• _Problem statement_: Return only how many lines in the data include the string "different".

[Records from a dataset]
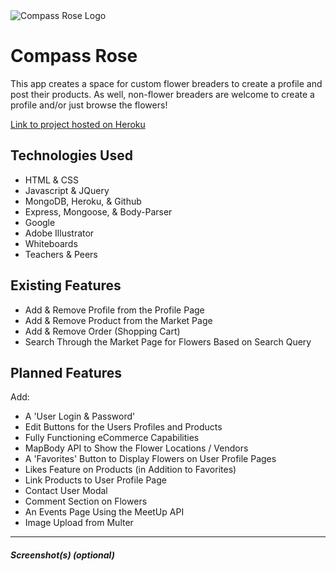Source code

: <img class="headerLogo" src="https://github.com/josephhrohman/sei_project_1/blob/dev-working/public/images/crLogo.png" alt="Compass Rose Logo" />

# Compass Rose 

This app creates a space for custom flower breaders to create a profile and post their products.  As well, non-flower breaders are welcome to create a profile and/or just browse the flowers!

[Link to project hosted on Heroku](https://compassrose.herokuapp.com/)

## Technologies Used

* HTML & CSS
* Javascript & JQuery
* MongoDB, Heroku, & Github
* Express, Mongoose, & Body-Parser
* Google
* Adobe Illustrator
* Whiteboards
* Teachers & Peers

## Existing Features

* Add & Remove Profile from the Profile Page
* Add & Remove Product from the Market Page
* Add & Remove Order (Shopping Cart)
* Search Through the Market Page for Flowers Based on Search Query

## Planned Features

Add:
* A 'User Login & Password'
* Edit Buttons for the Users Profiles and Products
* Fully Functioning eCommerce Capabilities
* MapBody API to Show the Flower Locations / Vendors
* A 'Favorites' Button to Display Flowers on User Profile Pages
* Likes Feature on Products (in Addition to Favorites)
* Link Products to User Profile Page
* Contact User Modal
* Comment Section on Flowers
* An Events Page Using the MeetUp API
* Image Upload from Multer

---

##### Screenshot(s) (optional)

--

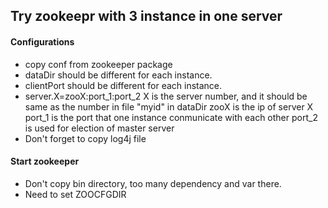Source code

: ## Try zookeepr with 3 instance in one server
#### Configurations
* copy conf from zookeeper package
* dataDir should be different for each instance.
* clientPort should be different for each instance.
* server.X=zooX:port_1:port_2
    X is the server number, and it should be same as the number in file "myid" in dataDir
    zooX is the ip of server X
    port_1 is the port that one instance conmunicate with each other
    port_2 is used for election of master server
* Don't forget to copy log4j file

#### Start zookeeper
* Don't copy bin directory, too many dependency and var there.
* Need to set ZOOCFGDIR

...

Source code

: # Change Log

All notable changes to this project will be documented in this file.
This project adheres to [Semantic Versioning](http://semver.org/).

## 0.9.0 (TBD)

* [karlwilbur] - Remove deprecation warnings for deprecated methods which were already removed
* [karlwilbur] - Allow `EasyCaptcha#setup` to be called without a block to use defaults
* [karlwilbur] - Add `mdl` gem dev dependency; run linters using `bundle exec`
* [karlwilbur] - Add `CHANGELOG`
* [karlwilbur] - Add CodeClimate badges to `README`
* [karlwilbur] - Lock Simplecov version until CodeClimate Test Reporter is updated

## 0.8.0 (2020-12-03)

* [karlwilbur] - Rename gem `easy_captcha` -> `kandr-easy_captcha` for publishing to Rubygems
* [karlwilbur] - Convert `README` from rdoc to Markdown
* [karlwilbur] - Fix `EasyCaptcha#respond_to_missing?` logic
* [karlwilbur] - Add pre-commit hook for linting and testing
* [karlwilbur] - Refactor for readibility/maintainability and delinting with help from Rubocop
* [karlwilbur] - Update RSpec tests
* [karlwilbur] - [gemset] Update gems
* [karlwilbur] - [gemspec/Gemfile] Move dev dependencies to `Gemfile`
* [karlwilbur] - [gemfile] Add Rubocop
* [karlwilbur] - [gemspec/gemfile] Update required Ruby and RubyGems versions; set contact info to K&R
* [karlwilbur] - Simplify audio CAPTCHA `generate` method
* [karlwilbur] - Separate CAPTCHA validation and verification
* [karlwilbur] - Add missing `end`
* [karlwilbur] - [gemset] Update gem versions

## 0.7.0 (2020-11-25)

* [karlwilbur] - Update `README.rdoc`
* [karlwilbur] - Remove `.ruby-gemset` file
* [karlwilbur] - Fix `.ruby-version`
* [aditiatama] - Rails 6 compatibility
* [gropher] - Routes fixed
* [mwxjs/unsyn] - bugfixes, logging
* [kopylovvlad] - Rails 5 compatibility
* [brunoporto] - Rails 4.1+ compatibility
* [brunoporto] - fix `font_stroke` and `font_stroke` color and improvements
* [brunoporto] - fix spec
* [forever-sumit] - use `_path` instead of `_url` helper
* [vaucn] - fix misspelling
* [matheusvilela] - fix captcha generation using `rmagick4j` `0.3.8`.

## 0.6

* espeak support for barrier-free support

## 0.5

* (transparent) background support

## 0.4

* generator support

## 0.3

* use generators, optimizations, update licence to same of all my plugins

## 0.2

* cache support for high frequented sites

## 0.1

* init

• _Expected answer_: 2